Though warfarin is often used to prevent coagulation and treat existing blood clots, many questions arise when geriatric patients who take the anticoagulant fracture a hip.
Blood clotting after hip fracture is a topic of seemingly endless debate, since no guidelines exist to address every possible situation. Nevertheless, warfarin is often used to prevent coagulation and treat existing clots because it is available as a generic medication and has been around for years.
Still, many questions arise when geriatric patients taking warfarin fracture a hip. To address those concerns, a team of US researchers from several prestigious university-affiliated community teaching hospitals conducted a retrospective chart review, which was published in a recent issue of Aging and Surgery.
Using descriptive data from a quality improvement registry and supplementing it with information obtained from chart reviews conducted between April 2006 and April 2012, the researchers examined postoperative outcomes in 1,080 patients receiving warfarin. On admission, 7.8% of the patients had been taking warfarin. Their average preoperative international normalized ratio (INR) was 1.7, though most experts recommend achieving an INR ≤1.5 prior to surgery.

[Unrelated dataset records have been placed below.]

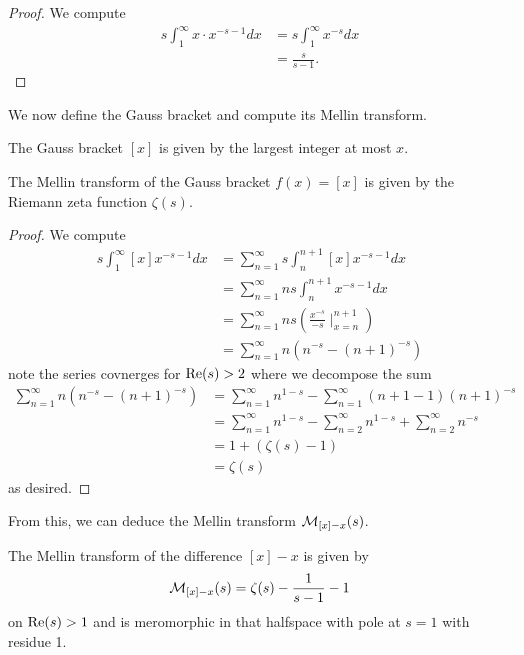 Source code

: \begin{proof}
    We compute 
    \begin{align*}
        s\int_{1}^{\infty}x\cdot x^{-s-1}dx &= s\int_{1}^{\infty}x^{-s}dx \\
        &= \frac{s}{s-1}.
    \end{align*}
\end{proof}
We now define the Gauss bracket and compute its Mellin transform. 
\begin{definition}\label{def: Gauss bracket}
    The Gauss bracket $[x]$ is given by the largest integer at most $x$. 
\end{definition}
\begin{lemma}\label{lem: Mellin transform of Gauss bracket}
    The Mellin transform of the Gauss bracket $f(x)=[x]$ is given by the Riemann zeta function $\zeta(s)$. 
\end{lemma}
\begin{proof}
    We compute 
    \begin{align*}
        s\int_{1}^{\infty}[x]x^{-s-1}dx &= \sum_{n=1}^{\infty}s\int_{n}^{n+1}[x]x^{-s-1}dx \\
        &= \sum_{n=1}^{\infty}ns\int_{n}^{n+1}x^{-s-1}dx \\
        &= \sum_{n=1}^{\infty}ns\left(\frac{x^{-s}}{-s}\mid^{n+1}_{x=n}\right) \\
        &= \sum_{n=1}^{\infty}n(n^{-s}-(n+1)^{-s})
    \end{align*}
    note the series covnerges for $\mathrm{Re}(s)>2$ where we decompose the sum 
    \begin{align*}
        \sum_{n=1}^{\infty}n(n^{-s}-(n+1)^{-s}) &= \sum_{n=1}^{\infty}n^{1-s}-\sum_{n=1}^{\infty}(n+1-1)(n+1)^{-s} \\
        &= \sum_{n=1}^{\infty}n^{1-s} - \sum_{n=2}^{\infty}n^{1-s} + \sum_{n=2}^{\infty}n^{-s} \\
        &= 1+(\zeta(s)-1) \\
        &= \zeta(s)
    \end{align*}
    as desired. 
\end{proof}
From this, we can deduce the Mellin transform $\mathcal{M}_{[x]-x}(s)$. 
\begin{proposition}\label{prop: Mellin transform of bracket minus x}
    The Mellin transform of the difference $[x]-x$ is given by 
    $$\mathcal{M}_{[x]-x}(s)=\zeta(s)-\frac{1}{s-1}-1$$
    on $\mathrm{Re}(s)>1$ and is meromorphic in that halfspace with pole at $s=1$ with residue 1.
\end{proposition}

According to the authors, the patients who were taking warfarin on admission had a longer time to surgery and length of stay compared to those who were not taking warfarin, which was possibly related to the extra time needed to reverse INR. Nevertheless, postoperative thromboembolic events, bleeding complications, mortality, and 30-day readmission rates were similar regardless of warfarin status.
The surgeons observed in the study preoperatively managed patients taking warfarin with vitamin K, fresh frozen plasma, or both. Although most of the measures the researchers examined were similar between the 2 groups, those taking warfarin tended to have a higher incidence of death. However, the increased rates of comorbidities among patients taking warfarin may explain the difference in mortality, the authors said.